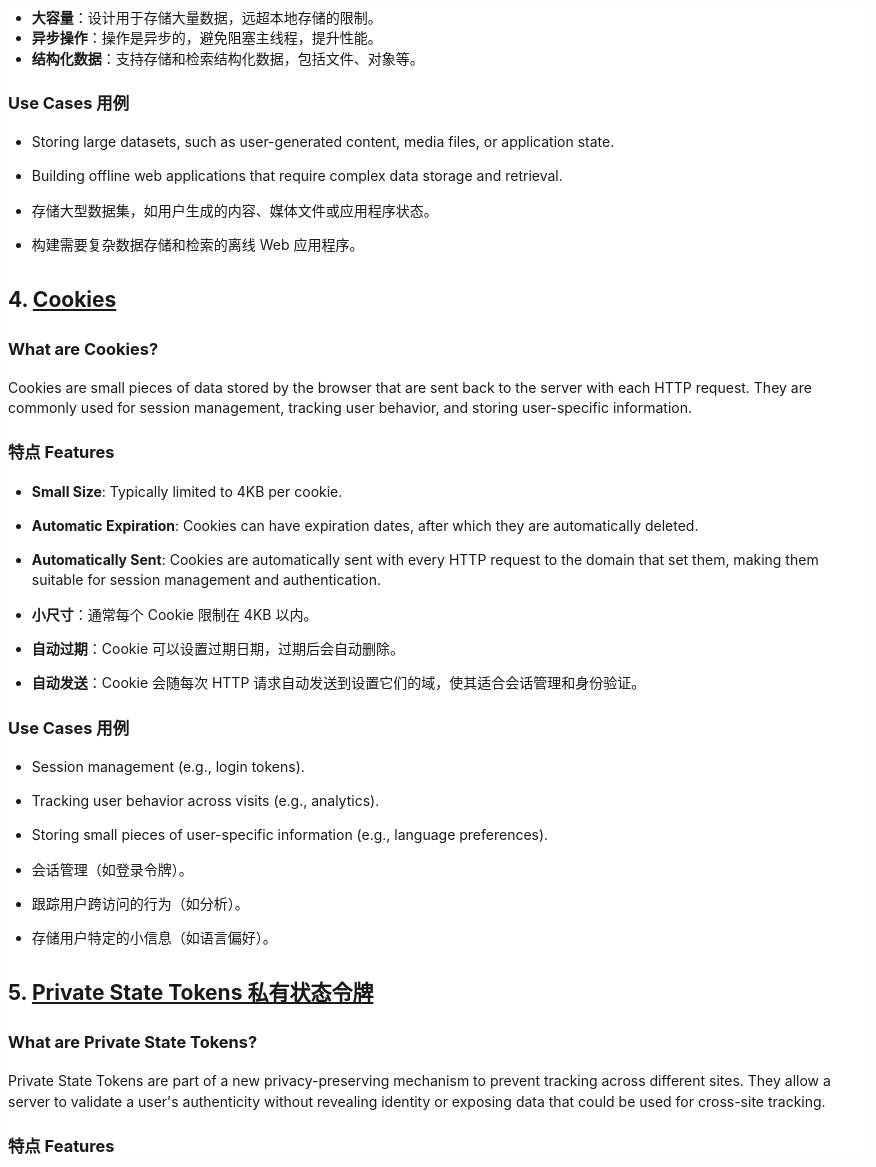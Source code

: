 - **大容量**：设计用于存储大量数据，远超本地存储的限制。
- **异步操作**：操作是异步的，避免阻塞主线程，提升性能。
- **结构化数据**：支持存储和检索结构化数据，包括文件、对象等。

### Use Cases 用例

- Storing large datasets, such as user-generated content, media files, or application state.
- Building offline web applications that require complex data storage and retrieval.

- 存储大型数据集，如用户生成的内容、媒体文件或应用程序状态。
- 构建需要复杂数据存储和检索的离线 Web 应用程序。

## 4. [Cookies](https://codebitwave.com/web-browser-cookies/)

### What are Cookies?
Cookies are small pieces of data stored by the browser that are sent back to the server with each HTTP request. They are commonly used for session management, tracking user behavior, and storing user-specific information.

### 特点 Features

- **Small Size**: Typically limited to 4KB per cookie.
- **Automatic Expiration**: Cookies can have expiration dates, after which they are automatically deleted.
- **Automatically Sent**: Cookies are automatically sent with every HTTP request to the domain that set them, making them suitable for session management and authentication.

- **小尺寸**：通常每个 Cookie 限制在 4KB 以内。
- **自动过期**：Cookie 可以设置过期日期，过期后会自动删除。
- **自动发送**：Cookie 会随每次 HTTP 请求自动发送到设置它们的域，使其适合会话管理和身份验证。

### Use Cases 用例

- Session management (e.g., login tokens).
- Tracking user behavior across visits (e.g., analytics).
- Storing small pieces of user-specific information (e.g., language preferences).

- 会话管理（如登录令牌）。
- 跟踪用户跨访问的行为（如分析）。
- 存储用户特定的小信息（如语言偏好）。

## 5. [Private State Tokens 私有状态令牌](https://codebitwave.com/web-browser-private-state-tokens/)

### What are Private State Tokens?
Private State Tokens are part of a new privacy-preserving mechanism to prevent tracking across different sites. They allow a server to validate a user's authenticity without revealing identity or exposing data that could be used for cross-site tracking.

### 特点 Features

◇ ◇ ◇ ◇ ◇

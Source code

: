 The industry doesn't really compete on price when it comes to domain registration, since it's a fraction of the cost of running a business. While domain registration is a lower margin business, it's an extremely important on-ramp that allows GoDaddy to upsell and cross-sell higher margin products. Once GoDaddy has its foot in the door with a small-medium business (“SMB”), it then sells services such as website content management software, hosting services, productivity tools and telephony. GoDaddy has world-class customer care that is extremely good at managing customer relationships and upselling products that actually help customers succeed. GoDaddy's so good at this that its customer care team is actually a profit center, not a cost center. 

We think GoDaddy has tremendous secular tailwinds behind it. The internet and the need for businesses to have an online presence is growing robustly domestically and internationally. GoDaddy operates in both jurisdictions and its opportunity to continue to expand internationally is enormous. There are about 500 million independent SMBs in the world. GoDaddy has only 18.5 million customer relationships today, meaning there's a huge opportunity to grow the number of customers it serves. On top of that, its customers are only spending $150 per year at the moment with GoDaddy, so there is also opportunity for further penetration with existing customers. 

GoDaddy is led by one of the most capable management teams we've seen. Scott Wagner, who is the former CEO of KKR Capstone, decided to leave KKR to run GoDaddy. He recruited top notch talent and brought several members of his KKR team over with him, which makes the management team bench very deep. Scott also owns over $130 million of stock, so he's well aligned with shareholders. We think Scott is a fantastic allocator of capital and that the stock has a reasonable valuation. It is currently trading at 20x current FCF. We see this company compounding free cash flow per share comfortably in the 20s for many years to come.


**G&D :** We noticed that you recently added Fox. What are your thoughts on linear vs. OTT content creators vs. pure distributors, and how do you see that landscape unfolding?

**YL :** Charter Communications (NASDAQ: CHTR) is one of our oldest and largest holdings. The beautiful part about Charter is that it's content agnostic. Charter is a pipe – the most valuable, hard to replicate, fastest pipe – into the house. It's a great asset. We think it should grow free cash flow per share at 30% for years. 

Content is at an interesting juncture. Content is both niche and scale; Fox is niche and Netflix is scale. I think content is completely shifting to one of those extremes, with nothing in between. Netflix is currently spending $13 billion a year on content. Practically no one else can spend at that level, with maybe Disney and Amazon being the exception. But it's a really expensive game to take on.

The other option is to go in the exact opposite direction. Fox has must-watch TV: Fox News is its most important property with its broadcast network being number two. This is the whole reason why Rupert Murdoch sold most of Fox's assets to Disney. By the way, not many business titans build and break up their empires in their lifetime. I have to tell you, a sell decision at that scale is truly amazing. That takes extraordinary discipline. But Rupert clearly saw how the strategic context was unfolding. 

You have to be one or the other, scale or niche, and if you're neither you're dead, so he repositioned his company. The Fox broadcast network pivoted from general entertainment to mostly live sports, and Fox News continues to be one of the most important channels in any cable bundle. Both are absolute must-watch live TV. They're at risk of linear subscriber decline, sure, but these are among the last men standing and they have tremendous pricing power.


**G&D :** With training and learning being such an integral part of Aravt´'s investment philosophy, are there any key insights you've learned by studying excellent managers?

◇ ◇ ◇ ◇ ◇

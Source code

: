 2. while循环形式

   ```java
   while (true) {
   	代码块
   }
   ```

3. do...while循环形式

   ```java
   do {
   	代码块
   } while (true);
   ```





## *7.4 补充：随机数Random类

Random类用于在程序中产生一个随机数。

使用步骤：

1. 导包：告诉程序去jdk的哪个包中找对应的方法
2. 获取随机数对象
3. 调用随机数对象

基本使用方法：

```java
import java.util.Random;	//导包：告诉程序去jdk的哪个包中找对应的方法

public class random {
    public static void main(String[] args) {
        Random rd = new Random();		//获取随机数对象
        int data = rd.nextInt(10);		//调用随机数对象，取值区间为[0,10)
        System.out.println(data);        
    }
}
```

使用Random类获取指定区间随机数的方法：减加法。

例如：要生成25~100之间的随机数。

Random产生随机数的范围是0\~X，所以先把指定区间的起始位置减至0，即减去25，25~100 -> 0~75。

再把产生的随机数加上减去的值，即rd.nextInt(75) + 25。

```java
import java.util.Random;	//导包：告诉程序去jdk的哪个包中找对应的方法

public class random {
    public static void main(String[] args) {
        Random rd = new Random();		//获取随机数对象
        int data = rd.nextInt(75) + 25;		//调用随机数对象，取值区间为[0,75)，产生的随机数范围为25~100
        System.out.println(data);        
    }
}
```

◇ ◇ ◇ ◇ ◇

• _ABOUT THIS EXERCISE_
Leave out every line above except those from the line with "The other option" up to and including the line with "studying excellent managers?", and copy those exactly.

• _EXERCISE RESULT_
The other option is to go in the exact opposite direction. Fox has must-watch TV: Fox News is its most important property with its broadcast network being number two. This is the whole reason why Rupert Murdoch sold most of Fox's assets to Disney. By the way, not many business titans build and break up their empires in their lifetime. I have to tell you, a sell decision at that scale is truly amazing. That takes extraordinary discipline. But Rupert clearly saw how the strategic context was unfolding. 

You have to be one or the other, scale or niche, and if you're neither you're dead, so he repositioned his company. The Fox broadcast network pivoted from general entertainment to mostly live sports, and Fox News continues to be one of the most important channels in any cable bundle. Both are absolute must-watch live TV. They're at risk of linear subscriber decline, sure, but these are among the last men standing and they have tremendous pricing power.


**G&D :** With training and learning being such an integral part of Aravt´'s investment philosophy, are there any key insights you've learned by studying excellent managers?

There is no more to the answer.